Task to carry out:
Your task is to show every line in the listing below that includes "cref".

Provided data START

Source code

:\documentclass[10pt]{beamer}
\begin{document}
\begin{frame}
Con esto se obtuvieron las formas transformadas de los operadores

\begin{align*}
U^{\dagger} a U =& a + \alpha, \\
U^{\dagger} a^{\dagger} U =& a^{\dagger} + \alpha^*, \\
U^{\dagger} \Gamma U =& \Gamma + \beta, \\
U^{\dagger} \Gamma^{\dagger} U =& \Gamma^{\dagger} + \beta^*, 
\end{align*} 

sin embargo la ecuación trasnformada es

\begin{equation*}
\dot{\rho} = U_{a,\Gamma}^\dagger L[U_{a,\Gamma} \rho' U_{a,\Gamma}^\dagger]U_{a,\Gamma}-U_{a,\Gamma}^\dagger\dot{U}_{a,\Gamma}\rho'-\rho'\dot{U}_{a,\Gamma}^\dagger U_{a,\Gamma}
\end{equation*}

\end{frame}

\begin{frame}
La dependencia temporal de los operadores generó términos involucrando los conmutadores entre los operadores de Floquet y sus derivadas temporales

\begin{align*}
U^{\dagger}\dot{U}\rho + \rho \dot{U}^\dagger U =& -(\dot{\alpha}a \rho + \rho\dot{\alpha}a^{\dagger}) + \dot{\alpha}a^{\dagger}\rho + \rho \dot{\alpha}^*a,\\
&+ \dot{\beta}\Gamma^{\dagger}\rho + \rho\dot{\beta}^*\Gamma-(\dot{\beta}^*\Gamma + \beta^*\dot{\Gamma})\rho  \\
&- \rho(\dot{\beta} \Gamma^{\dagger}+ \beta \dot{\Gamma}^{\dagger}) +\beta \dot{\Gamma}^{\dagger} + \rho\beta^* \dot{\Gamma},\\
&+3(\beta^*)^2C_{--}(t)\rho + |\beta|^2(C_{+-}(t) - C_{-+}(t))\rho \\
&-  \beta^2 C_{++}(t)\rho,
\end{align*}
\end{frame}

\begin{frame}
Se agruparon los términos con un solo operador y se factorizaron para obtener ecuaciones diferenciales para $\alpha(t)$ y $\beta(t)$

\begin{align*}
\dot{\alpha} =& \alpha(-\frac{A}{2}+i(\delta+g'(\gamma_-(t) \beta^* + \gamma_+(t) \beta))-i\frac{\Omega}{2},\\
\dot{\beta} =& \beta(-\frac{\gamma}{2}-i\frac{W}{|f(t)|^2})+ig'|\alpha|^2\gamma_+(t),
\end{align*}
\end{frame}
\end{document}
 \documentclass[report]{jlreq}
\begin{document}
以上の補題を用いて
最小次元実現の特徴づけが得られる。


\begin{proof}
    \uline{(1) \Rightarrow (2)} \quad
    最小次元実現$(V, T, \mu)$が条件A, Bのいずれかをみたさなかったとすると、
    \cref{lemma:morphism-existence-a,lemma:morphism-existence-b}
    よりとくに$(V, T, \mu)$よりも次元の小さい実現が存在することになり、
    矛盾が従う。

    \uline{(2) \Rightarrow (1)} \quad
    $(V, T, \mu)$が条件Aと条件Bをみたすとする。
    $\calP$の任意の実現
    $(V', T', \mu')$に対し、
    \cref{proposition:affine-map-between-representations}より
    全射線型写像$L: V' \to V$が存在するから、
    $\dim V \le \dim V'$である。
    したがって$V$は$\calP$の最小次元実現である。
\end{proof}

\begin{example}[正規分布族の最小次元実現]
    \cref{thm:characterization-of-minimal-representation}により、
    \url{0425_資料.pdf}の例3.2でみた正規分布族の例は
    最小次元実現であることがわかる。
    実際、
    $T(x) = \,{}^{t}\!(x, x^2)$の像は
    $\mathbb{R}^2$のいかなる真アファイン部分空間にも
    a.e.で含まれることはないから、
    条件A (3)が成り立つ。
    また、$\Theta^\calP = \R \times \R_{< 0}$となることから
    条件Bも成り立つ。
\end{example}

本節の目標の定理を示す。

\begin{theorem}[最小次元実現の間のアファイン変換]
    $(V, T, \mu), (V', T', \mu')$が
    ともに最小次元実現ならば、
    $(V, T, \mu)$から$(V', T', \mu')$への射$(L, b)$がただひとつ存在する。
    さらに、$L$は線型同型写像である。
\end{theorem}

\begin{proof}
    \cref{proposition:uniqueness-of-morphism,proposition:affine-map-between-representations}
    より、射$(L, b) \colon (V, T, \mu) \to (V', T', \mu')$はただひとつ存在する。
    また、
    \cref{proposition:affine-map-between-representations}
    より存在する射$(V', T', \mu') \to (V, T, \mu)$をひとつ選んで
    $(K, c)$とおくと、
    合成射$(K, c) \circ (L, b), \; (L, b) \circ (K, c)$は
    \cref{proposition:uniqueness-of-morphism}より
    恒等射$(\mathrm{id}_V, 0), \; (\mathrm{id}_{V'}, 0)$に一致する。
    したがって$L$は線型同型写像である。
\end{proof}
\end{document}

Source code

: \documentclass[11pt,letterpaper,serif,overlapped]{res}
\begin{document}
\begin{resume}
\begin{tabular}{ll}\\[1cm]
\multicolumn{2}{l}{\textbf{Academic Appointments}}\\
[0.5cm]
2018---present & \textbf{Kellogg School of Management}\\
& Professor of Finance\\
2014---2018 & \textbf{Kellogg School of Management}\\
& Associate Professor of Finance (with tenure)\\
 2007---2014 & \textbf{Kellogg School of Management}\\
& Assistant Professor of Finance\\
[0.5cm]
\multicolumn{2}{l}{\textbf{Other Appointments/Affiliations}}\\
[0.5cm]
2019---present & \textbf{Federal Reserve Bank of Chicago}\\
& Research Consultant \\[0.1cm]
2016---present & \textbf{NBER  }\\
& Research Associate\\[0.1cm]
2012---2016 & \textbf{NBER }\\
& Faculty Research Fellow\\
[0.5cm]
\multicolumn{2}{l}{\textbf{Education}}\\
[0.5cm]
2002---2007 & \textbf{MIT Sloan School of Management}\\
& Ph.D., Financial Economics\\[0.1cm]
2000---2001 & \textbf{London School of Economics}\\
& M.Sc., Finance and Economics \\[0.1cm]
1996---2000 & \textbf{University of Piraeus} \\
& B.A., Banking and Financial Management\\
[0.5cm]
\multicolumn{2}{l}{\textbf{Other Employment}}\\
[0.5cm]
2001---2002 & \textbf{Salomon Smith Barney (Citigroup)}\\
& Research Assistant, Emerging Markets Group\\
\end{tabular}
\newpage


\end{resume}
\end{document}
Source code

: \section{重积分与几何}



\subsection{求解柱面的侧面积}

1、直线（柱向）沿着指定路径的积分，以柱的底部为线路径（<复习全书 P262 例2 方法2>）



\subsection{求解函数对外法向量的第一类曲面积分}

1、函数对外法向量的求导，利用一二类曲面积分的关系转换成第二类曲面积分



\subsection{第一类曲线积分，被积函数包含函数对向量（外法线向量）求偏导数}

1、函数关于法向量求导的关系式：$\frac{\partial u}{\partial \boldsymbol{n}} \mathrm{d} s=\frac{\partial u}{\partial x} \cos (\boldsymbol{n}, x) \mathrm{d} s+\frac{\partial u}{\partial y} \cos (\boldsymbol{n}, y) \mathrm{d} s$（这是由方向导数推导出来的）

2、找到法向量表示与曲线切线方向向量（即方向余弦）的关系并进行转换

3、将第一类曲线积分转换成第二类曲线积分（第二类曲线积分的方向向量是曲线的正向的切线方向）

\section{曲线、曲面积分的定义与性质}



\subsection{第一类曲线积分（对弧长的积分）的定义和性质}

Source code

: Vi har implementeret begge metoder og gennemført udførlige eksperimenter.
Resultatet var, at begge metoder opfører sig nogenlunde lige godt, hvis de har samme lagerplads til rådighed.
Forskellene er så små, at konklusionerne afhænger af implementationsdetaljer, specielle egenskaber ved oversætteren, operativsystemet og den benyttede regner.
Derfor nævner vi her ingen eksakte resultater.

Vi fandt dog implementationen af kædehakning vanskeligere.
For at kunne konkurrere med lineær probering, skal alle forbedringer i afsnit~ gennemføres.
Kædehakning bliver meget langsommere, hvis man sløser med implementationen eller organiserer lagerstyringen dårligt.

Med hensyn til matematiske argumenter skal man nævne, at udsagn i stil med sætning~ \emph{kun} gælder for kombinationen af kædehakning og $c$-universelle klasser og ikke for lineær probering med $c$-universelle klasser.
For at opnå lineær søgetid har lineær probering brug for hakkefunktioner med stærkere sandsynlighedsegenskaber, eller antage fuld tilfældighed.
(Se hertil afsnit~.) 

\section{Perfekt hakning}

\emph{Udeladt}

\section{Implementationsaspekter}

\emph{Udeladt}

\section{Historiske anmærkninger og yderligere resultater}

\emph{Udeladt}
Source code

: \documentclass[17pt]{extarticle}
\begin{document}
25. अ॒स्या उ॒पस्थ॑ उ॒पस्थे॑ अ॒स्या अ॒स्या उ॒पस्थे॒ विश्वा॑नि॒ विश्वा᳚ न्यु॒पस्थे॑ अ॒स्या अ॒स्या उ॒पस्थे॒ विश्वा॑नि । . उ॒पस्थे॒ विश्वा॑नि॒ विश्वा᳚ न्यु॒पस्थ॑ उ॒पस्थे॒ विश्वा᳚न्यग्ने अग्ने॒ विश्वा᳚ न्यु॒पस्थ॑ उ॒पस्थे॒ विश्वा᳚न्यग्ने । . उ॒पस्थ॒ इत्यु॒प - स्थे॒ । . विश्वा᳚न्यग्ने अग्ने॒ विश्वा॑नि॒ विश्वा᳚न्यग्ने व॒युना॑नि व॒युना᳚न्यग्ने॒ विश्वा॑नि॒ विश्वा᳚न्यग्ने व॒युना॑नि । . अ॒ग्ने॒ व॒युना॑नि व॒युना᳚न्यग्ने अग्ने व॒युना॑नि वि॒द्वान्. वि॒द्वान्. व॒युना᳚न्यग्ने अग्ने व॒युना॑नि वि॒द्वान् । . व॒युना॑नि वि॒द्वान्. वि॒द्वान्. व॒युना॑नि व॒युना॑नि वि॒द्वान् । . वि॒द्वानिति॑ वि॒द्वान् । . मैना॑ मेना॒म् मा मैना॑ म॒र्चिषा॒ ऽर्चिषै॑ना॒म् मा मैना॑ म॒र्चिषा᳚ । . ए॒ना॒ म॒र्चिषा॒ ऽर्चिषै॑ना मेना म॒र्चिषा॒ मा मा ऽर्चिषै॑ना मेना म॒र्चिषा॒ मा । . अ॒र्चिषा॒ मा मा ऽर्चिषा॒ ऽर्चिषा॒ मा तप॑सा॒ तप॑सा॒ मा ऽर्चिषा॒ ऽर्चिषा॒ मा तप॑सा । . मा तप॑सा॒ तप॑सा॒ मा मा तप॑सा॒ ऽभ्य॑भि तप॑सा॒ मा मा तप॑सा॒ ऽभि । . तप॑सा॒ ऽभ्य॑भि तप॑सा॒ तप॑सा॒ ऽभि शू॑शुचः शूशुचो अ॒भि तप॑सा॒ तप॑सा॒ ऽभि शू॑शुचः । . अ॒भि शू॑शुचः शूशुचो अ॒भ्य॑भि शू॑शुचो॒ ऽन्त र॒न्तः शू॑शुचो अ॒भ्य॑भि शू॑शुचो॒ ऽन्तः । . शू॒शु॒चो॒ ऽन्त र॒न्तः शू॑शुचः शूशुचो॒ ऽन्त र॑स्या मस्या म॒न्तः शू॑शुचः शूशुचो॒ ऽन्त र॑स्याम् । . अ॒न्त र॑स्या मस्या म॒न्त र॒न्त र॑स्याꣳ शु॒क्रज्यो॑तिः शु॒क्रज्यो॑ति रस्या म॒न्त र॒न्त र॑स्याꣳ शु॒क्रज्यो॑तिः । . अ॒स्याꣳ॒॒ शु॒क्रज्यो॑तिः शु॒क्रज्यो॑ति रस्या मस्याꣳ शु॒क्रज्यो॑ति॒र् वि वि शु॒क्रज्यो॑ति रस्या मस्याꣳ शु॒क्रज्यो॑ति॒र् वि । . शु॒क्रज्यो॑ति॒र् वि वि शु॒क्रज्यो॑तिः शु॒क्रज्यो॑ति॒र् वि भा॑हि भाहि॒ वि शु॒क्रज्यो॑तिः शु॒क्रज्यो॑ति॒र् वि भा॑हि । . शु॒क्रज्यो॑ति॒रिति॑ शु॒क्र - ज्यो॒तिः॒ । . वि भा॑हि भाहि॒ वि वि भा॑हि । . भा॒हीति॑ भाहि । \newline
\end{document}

Provided data END

Response for this exercise:
    \cref{lemma:morphism-existence-a,lemma:morphism-existence-b}
    \cref{proposition:affine-map-between-representations}より
    \cref{thm:characterization-of-minimal-representation}により、
    \cref{proposition:uniqueness-of-morphism,proposition:affine-map-between-representations}
    \cref{proposition:affine-map-between-representations}
    \cref{proposition:uniqueness-of-morphism}より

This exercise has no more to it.